What the exercise asks
Search the entries for lines that contain the word "AttributeTok", and report each one found.

START Exercise data

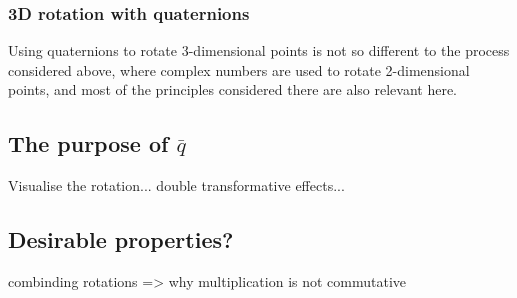\documentclass[10pt]{article}
\begin{document}
\subsubsection{3D rotation with quaternions}

Using quaternions to rotate 3-dimensional points is not so different to the process considered above, where complex numbers are used to rotate 2-dimensional points, and most of the principles considered there are also relevant here.

\subsection{The purpose of $\bar{q}$}

Visualise the rotation... double transformative effects...

\subsection{Desirable properties?}

combinding rotations => why multiplication is not commutative

\pagebreak

\printbibliography
\end{document}
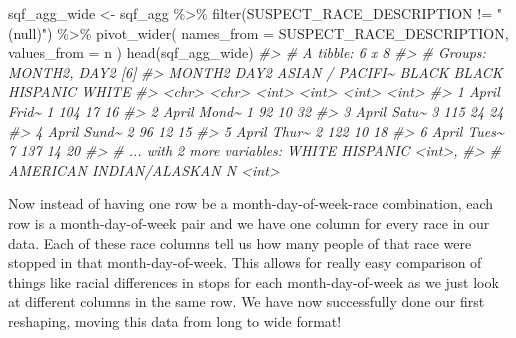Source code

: \documentclass[
]{krantz}
\makeatletter
\newenvironment{Shaded}{\begin{snugshade}}{\end{snugshade}}
\newcommand{\AttributeTok}[1]{\textcolor[rgb]{0.61,0.61,0.61}{#1}}
\newcommand{\CommentTok}[1]{\textcolor[rgb]{0.37,0.37,0.37}{\textit{#1}}}
\newcommand{\FunctionTok}[1]{\textcolor[rgb]{0,0,0}{#1}}
\newcommand{\NormalTok}[1]{#1}
\newcommand{\OtherTok}[1]{\textcolor[rgb]{0.37,0.37,0.37}{#1}}
\newcommand{\SpecialCharTok}[1]{\textcolor[rgb]{0,0,0}{#1}}
\newcommand{\StringTok}[1]{\textcolor[rgb]{0.5,0.5,0.5}{#1}}
\newenvironment{kframe}{%
\medskip{}
\setlength{\fboxsep}{.8em}
 \def\at@end@of@kframe{}%
 \ifinner\ifhmode%
  \def\at@end@of@kframe{\end{minipage}}%
  \begin{minipage}{\columnwidth}%
 \fi\fi%
 \def\FrameCommand##1{\hskip\@totalleftmargin \hskip-\fboxsep
 \colorbox{shadecolor}{##1}\hskip-\fboxsep
     \hskip-\linewidth \hskip-\@totalleftmargin \hskip\columnwidth}%
 \MakeFramed {\advance\hsize-\width
   \@totalleftmargin\z@ \linewidth\hsize
   \@setminipage}}%
 {\par\unskip\endMakeFramed%
 \at@end@of@kframe}
\renewenvironment{Shaded}{\begin{kframe}}{\end{kframe}}
\makeatother
\begin{document}
\begin{Shaded}
\begin{Highlighting}[]
\NormalTok{sqf\_agg\_wide }\OtherTok{\textless{}{-}}\NormalTok{ sqf\_agg }\SpecialCharTok{\%\textgreater{}\%}
  \FunctionTok{filter}\NormalTok{(SUSPECT\_RACE\_DESCRIPTION }\SpecialCharTok{!=} \StringTok{"(null)"}\NormalTok{) }\SpecialCharTok{\%\textgreater{}\%}
  \FunctionTok{pivot\_wider}\NormalTok{(}
    \AttributeTok{names\_from =}\NormalTok{ SUSPECT\_RACE\_DESCRIPTION,}
    \AttributeTok{values\_from =}\NormalTok{ n}
\NormalTok{  )}
\FunctionTok{head}\NormalTok{(sqf\_agg\_wide)}
\CommentTok{\#\textgreater{} \# A tibble: 6 x 8}
\CommentTok{\#\textgreater{} \# Groups:   MONTH2, DAY2 [6]}
\CommentTok{\#\textgreater{}   MONTH2 DAY2  \textasciigrave{}ASIAN / PACIFI\textasciitilde{} BLACK \textasciigrave{}BLACK HISPANIC\textasciigrave{} WHITE}
\CommentTok{\#\textgreater{}   \textless{}chr\textgreater{}  \textless{}chr\textgreater{}            \textless{}int\textgreater{} \textless{}int\textgreater{}            \textless{}int\textgreater{} \textless{}int\textgreater{}}
\CommentTok{\#\textgreater{} 1 April  Frid\textasciitilde{}                1   104               17    16}
\CommentTok{\#\textgreater{} 2 April  Mond\textasciitilde{}                1    92               10    32}
\CommentTok{\#\textgreater{} 3 April  Satu\textasciitilde{}                3   115               24    24}
\CommentTok{\#\textgreater{} 4 April  Sund\textasciitilde{}                2    96               12    15}
\CommentTok{\#\textgreater{} 5 April  Thur\textasciitilde{}                2   122               10    18}
\CommentTok{\#\textgreater{} 6 April  Tues\textasciitilde{}                7   137               14    20}
\CommentTok{\#\textgreater{} \# ... with 2 more variables: WHITE HISPANIC \textless{}int\textgreater{},}
\CommentTok{\#\textgreater{} \#   AMERICAN INDIAN/ALASKAN N \textless{}int\textgreater{}}
\end{Highlighting}
\end{Shaded}

Now instead of having one row be a month-day-of-week-race
combination, each row is a month-day-of-week pair and we
have one column for every race in our data. Each of these
race columns tell us how many people of that race were
stopped in that month-day-of-week. This allows for really
easy comparison of things like racial differences in stops
for each month-day-of-week as we just look at different
columns in the same row. We have now successfully done our
first reshaping, moving this data from long to wide format!
\end{document}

END Exercise data

Your response
\newcommand{\AttributeTok}[1]{\textcolor[rgb]{0.61,0.61,0.61}{#1}}
    \AttributeTok{names\_from =}\NormalTok{ SUSPECT\_RACE\_DESCRIPTION,}
    \AttributeTok{values\_from =}\NormalTok{ n}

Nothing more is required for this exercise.